[RAW DATA — start]

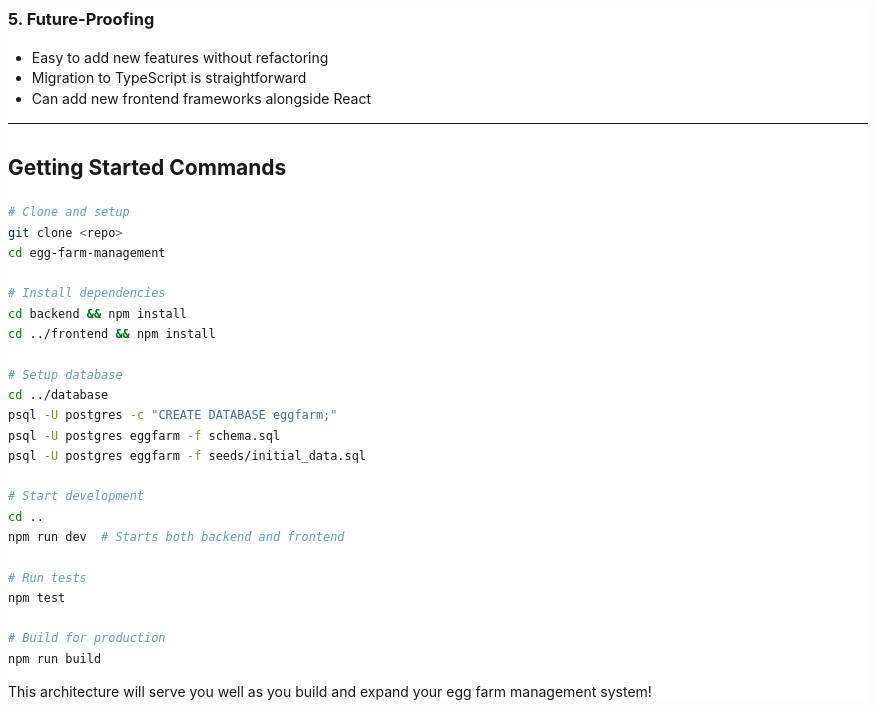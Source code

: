 ### **5. Future-Proofing**

- Easy to add new features without refactoring
- Migration to TypeScript is straightforward
- Can add new frontend frameworks alongside React

---

## Getting Started Commands

```bash
# Clone and setup
git clone <repo>
cd egg-farm-management

# Install dependencies
cd backend && npm install
cd ../frontend && npm install

# Setup database
cd ../database
psql -U postgres -c "CREATE DATABASE eggfarm;"
psql -U postgres eggfarm -f schema.sql
psql -U postgres eggfarm -f seeds/initial_data.sql

# Start development
cd ..
npm run dev  # Starts both backend and frontend

# Run tests
npm test

# Build for production
npm run build
```

This architecture will serve you well as you build and expand your egg farm management system!
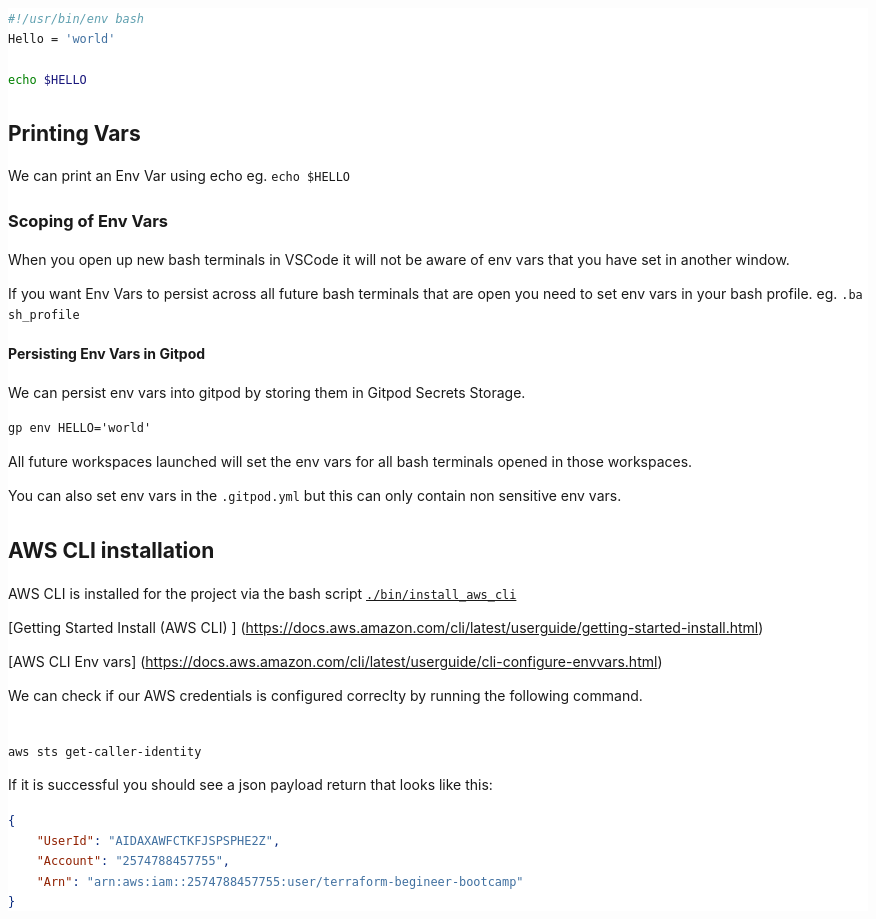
 ```sh
#!/usr/bin/env bash
Hello = 'world' 

echo $HELLO
```

## Printing Vars

We can print an Env Var using echo eg. `echo $HELLO`

### Scoping of Env Vars

When you open up  new bash terminals in VSCode it will not be aware of env vars that you have set in another window.

If you want Env Vars to persist across all future bash terminals that are open you need to set env vars in your bash profile. eg. `.bash_profile`


#### Persisting Env Vars in Gitpod 
We can persist env vars into gitpod by storing them in Gitpod Secrets Storage.

```
gp env HELLO='world'

```

All future workspaces launched will set the env vars for all bash terminals opened in those workspaces.

You can also set env vars in the `.gitpod.yml` but this can only contain non sensitive env vars.

## AWS CLI installation

AWS CLI is installed for the project via the bash script [`./bin/install_aws_cli`](./bin/install_aws_cli)


[Getting Started Install (AWS CLI) ] (https://docs.aws.amazon.com/cli/latest/userguide/getting-started-install.html)

[AWS CLI Env vars] (https://docs.aws.amazon.com/cli/latest/userguide/cli-configure-envvars.html)

We can check if our AWS credentials is configured correclty by running the following command.

```sh

aws sts get-caller-identity

```

If it is successful you should see a json payload return that looks like this:

```json
{
    "UserId": "AIDAXAWFCTKFJSPSPHE2Z",
    "Account": "2574788457755",
    "Arn": "arn:aws:iam::2574788457755:user/terraform-begineer-bootcamp"
}

```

[RAW DATA — finish]

- **WHAT YOU HAVE TO DO**
Verbatim output of the entries is required, with each image left out.

- **TASK RESPONSE**
Source code

: ### **5. Future-Proofing**

- Easy to add new features without refactoring
- Migration to TypeScript is straightforward
- Can add new frontend frameworks alongside React

---

## Getting Started Commands

```bash
# Clone and setup
git clone <repo>
cd egg-farm-management

# Install dependencies
cd backend && npm install
cd ../frontend && npm install

# Setup database
cd ../database
psql -U postgres -c "CREATE DATABASE eggfarm;"
psql -U postgres eggfarm -f schema.sql
psql -U postgres eggfarm -f seeds/initial_data.sql

# Start development
cd ..
npm run dev  # Starts both backend and frontend

# Run tests
npm test

# Build for production
npm run build
```

This architecture will serve you well as you build and expand your egg farm management system!
 ```sh
#!/usr/bin/env bash
Hello = 'world' 

echo $HELLO
```

## Printing Vars

We can print an Env Var using echo eg. `echo $HELLO`

### Scoping of Env Vars

When you open up  new bash terminals in VSCode it will not be aware of env vars that you have set in another window.

If you want Env Vars to persist across all future bash terminals that are open you need to set env vars in your bash profile. eg. `.bash_profile`


#### Persisting Env Vars in Gitpod 
We can persist env vars into gitpod by storing them in Gitpod Secrets Storage.

```
gp env HELLO='world'

```

All future workspaces launched will set the env vars for all bash terminals opened in those workspaces.

You can also set env vars in the `.gitpod.yml` but this can only contain non sensitive env vars.

## AWS CLI installation

AWS CLI is installed for the project via the bash script [`./bin/install_aws_cli`](./bin/install_aws_cli)


[Getting Started Install (AWS CLI) ] (https://docs.aws.amazon.com/cli/latest/userguide/getting-started-install.html)

[AWS CLI Env vars] (https://docs.aws.amazon.com/cli/latest/userguide/cli-configure-envvars.html)

We can check if our AWS credentials is configured correclty by running the following command.

```sh

aws sts get-caller-identity

```

If it is successful you should see a json payload return that looks like this:

```json
{
    "UserId": "AIDAXAWFCTKFJSPSPHE2Z",
    "Account": "2574788457755",
    "Arn": "arn:aws:iam::2574788457755:user/terraform-begineer-bootcamp"
}

```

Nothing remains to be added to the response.